Task directions: Determine how many lines below include the string "herokuapp". Reply with the number only.

Supplied data START

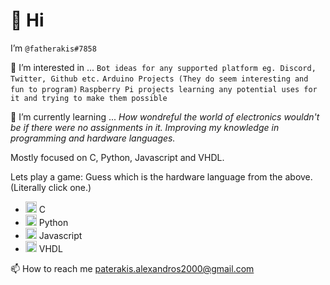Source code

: 
# 👋 Hi

I’m ``` @fatherakis#7858 ```

👀 I’m interested in ...
    ```Bot ideas for any supported platform eg. Discord, Twitter, Github etc.```
    ```Arduino Projects (They do seem interesting and fun to program)```
    ```Raspberry Pi projects learning any potential uses for it and trying to make them possible```

🌱 I’m currently learning ... 
    *How wondreful the world of electronics wouldn't be if there were no assignments in it.*
    *Improving my knowledge in programming and hardware languages.* 

Mostly focused on C, Python, Javascript  and VHDL.

Lets play a game: Guess which is the hardware language from the above. (Literally click one.)

- <a href="https://letsplay-bio.herokuapp.com/image1?callback=https://github.com/fatherakis"><img src="https://letsplay-bio.herokuapp.com/image1" width="18"/></a> C
- <a href="https://letsplay-bio.herokuapp.com/image1?callback=https://github.com/fatherakis"><img src="https://letsplay-bio.herokuapp.com/image2" width="18"/></a> Python
- <a href="https://letsplay-bio.herokuapp.com/image1?callback=https://github.com/fatherakis"><img src="https://letsplay-bio.herokuapp.com/image3" width="18"/></a> Javascript
- <a href="https://letsplay-bio.herokuapp.com/image1?callback=https://github.com/fatherakis"><img src="https://letsplay-bio.herokuapp.com/image4" width="18"/></a> VHDL


📫 How to reach me paterakis.alexandros2000@gmail.com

Supplied data END

Reply: 4